Item #00009829 Cacus and Marsyas; In Etrusco-Roman Legend. Jocelyn Penny Small.

Cacus and Marsyas; In Etrusco-Roman Legend

Princeton, N.J. Princeton University Press [1982], 1982. First edition. Hardcover. 8vo. [8], ix-xvi, [2], 3-164, [2], [12] plates with back-to-back black and white photographs of archaeological sites, artefacts, and maps. Beige cloth with gold lettering blocked in maroon. Written by a Director of the U.S. Center of the Lexicon Iconographicum Mythologiae Classicae at Rutgers University.

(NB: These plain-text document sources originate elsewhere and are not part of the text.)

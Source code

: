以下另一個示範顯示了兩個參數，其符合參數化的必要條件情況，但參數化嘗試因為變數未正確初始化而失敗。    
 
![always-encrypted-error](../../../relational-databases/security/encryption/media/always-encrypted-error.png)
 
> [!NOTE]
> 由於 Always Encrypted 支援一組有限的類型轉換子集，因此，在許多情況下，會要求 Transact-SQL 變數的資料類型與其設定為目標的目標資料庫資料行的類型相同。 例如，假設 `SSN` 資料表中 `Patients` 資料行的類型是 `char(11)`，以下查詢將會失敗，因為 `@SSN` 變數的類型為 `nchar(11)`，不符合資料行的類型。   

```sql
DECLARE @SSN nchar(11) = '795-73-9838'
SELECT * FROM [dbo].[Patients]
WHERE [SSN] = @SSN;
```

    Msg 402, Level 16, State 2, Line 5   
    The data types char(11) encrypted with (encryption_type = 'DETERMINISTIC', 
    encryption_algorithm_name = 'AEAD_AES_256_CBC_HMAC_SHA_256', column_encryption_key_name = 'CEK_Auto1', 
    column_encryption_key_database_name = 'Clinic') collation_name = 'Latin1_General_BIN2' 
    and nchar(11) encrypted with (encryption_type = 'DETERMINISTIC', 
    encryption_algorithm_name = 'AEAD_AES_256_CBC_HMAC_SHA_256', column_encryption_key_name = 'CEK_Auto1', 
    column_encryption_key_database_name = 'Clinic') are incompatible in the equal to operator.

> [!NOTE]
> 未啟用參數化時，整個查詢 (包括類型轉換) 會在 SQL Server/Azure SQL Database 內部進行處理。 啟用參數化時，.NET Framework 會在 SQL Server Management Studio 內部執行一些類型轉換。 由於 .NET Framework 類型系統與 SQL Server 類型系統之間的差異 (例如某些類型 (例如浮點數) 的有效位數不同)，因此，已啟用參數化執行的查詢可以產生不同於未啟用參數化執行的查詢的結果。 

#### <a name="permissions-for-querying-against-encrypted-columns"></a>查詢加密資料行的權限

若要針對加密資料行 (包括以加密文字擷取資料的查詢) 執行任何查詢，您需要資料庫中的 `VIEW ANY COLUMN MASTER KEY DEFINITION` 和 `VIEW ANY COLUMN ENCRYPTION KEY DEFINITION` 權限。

A work of classical scholarship concerned with Greek and Southern Italian vase paintings of the myth of Apollo and Marsyas and how they influenced the Etruscan representations of the myth of Cacus and the Vibennae brothers. This work argues that Etruscans purposefully adapted Greek visual imagery to represent their own mythology. Professor Small Penny uses evidence from the Roman forum, the Palentine, the Aventine, Late Roman Republic Coins, and Greek Imperial coins to argue how Marsyas and Cacus are connected, and how the figures were represented in Roman political and religious life. Fine / very near Fine. Item #00009829

Jacket shows a faint touch of rubbing to the front panel, else Fine.